The Snoozy has been sitting idle for fifteen months; our last camping adventure had been at Cages Bend in Gallatin, TN in May 2015. (Astute readers will notice we skip fromS3E15 to S5E1.) We didn’t use it at all last winter as we had our new condo (and new grand daughter) in TN. When we came back to Michigan in April our focus was on getting our house ready to sell.
With the house as fixed up as it’s going to get I’ve been fiddling around with the trailer, mostly just for something to do. When the fiddling opportunities ran out we decided to actually go camping for a few days.
There is a nice Michigan State Park right on the St. Clair river just 3 miles south but that’s too close and too familiar to have the get-away-from-it-all vibe. Instead we went to the next closest one, Lakeport State Park, about an hour’s drive north of us on the shore of Lake Huron. Even in mid-July campsites are easy to come by on week days so no problem getting a reservation. In fact I should have saved the $8 reservation fee and just shown up. Probably one third of the sites were vacant.
We left home Monday mid-morning and by noon had the water tank full and everything set up on site #124.
When getting water Sue noticed wild raspberries growing on the edge of the woods so we went back to claim some for tomorrow’s cereal. Turned out there are raspberries and black berries practically everywhere here. We easily got probably a quart along the road then noticed a line of berry bushes right behind the trailer. Our three mile hike Tuesday afternoon was more like a three mile graze as we stopped for a fresh raspberry snack every few minutes.

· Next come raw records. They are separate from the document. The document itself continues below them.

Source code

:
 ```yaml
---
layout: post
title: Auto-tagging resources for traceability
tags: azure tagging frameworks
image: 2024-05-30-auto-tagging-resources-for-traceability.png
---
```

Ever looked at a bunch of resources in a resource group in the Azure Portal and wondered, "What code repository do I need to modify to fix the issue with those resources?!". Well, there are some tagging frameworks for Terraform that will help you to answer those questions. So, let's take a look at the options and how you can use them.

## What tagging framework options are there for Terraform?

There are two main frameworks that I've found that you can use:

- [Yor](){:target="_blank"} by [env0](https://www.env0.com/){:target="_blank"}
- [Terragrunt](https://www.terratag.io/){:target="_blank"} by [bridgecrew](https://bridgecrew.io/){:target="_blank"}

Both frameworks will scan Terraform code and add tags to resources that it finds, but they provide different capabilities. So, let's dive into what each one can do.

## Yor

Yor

Monday afternoon was spent lazing around the campsite reading then a nice walk along the shore. The good beaches (think Sleeping Bear Sand Dunes National Lakeshore) are all on the eastern shores of the Great Lakes due to prevailing westerly winds building up sand for the last 10,000 years but here there is a sandy, gravelly margin that’s still pretty and the view is Carribean blue water as far as the eye can see.
Tuesday’s highlight was meeting Jean and Craig Coverdill at their cottage a few miles north of here and driving into Lexington for lunch and a walk out onto the breakwater. Sweetwater Gourmet Deli and Bar has great pizza and a nice outdoor courtyard. Highly recommended.
There are no natural harbors along this stretch of the Lake so the state has built marinas protected by massive stone jetties every thirty miles or so. It’s fun to walk out to the end.
There’s also a great frozen custard place, Bunny’s a few miles S of Lexington so we couldn’t pass up a mid-afternoon ice cream cone.
Wednesday we went up to Port Sanilac, the next town north of Lexington, to get lunch and just look around. We expected a bar with eight kinds of burgers and instead found the Stone Lodge with a wide ranging menu. I had a portobello Napoleon; Sue got a quinoa, rice, pepper salad.
Another breakwater and this time a nicer beach than the park campground. We walked almost two miles before our way was blocked by a jetty.
Our friends, the Moger’s, live just up the lake. They rode their bikes to our campsite for dinner Wednesday. Sue managed a great eggplant (fresh from our garden) casserole on the barbecue grill. The evening was too warm for a campfire but we had a good time anyway chatting around the fire pit.
Thursday morning we drove over to Moger’s and borrowed their kayaks for a paddle along the shore. Back to the campground, packed up and on the road, home by noon.
Camping was fun. We resolved to go somewhere not too far away again next month.